Great Expectations Chapter 22: Exchanging Confidences...
The pale young gentleman--Herbert--and Pip are amused to remember their first meeting, and the ice thus broken, have a pleasant lunch together. Herbert isn't fond of Pip's Christian name, Phillip, and the two agree that he'll call Pip "Handel," after the composer. As they eat, Herbert tells Pip the story of Miss Havisham, interrupting his narrative every now and again to give Pip, the budding gentleman, some tips regarding his manners. He has learned his manners from his own father, who told him:
"... no man who was not a true gentleman at heart, ever was, since the world began, a true gentleman in manner... no varnish can hide the grain of the wood; and that the more varnish you put on, the more the grain will express itself." Chapter 22, pg. 209
First, Herbert says that he was invited to Miss Havisham's, an invitation that he took as a trial during which the old woman could test him out as a potential suitor for Estella. Miss Havisham didn't take a fancy to him, however, and Herbert's relieved, for he finds Estella a mean match, "brought up by Miss Havisham to wreak revenge on all the male sex" (204). At this point, Herbert explains the source of this wrath against men. Miss Havisham was a spoilt child, daughter of a rich brewer whose wife had died when Miss Havisham was a baby. There was a half-brother, too, a bad egg who was nevertheless well-off because of his father's fortunes. When Miss Havisham got to be of marrying age, a certain man began to court her, a showy man who was not a proper gentleman. Herbert's father, Mr. Matthew Pocket, was Miss Havisham's cousin, and at that point had stepped in to warn her about the suitor. Miss Havisham would hear none of it and angrily ordered Matthew Pocket away--the two had not spoken since. Then, as feared, the suitor left Miss Havisham waiting on the supposed wedding day, sending a letter in his place. Brokenhearted, she stopped all the clocks at twenty 'til nine, and never again looked on the light of day. The theory, Herbert says, was that Miss Havisham's shady half-brother and the supposed bridegroom were in cahoots, and that the entire courtship had been a mere excuse to swindle the rich woman.
Herbert and Pip continue talking, now on the subject of Herbert's prospects in life. Herbert says he's an insurer of ships, though as conversation progresses it's revealed that this is his ambition, not his job. His job is a non-paying one at a lousy counting house, though, Herbert says, it offers him exposure to various avenues to riches of which he will soon take advantage.

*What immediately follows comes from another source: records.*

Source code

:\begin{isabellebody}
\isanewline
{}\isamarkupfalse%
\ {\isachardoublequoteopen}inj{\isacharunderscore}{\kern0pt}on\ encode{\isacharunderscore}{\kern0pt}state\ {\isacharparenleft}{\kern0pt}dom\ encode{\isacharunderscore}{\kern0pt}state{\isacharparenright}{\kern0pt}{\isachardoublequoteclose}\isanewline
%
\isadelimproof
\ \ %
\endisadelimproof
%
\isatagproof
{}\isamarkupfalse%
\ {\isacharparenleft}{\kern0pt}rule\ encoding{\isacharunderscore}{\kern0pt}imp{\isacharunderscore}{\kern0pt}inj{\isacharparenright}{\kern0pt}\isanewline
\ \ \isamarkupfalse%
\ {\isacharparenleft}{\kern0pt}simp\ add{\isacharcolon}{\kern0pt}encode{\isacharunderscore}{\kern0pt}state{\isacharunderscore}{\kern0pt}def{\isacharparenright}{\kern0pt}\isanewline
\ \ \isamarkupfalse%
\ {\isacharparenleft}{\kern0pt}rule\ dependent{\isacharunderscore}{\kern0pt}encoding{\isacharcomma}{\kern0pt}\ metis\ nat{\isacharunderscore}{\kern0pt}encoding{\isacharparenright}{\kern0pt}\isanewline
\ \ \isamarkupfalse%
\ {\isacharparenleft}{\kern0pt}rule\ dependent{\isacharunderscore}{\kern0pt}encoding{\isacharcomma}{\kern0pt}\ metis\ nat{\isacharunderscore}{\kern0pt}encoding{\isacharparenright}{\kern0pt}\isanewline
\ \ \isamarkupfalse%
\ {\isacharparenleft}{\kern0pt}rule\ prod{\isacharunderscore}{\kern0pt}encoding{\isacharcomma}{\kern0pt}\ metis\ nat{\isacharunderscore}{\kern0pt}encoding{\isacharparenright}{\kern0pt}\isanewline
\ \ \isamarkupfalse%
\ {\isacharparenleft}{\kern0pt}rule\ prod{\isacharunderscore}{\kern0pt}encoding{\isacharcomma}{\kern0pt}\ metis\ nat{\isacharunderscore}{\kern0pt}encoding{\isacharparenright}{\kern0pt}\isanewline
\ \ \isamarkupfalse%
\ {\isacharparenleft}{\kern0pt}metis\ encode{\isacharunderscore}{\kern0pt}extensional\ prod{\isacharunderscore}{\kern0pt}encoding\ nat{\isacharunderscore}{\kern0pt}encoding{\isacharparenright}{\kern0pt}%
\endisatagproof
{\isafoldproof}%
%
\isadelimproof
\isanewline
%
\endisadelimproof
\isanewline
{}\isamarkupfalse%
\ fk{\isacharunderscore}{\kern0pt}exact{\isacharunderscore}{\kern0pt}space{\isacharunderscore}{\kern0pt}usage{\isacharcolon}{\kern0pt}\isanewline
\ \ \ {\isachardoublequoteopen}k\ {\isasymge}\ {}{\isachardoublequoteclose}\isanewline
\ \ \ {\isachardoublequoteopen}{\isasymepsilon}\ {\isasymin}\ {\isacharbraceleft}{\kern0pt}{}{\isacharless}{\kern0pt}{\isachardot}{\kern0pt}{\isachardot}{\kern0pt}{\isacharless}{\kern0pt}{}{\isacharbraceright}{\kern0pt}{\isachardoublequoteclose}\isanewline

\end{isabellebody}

The two pass the weekend together and on Monday head off for Hammersmith, where Herbert's family lives. The house is a chaotic place with six little Pocket children tumbling about, watched over mainly by Millers and Flopson, hired caregivers. Mrs. Pocket is an odd and spacey character, she's always reading, and when one of her various children bumps into her it's consistently a surprise, as if she'd forgotten she had children. Mr. Pocket, Pip's tutor, appears at the end of the chapter, and not surprisingly he is described as perplexed and disordered looking, standing and watching the chaos of his family.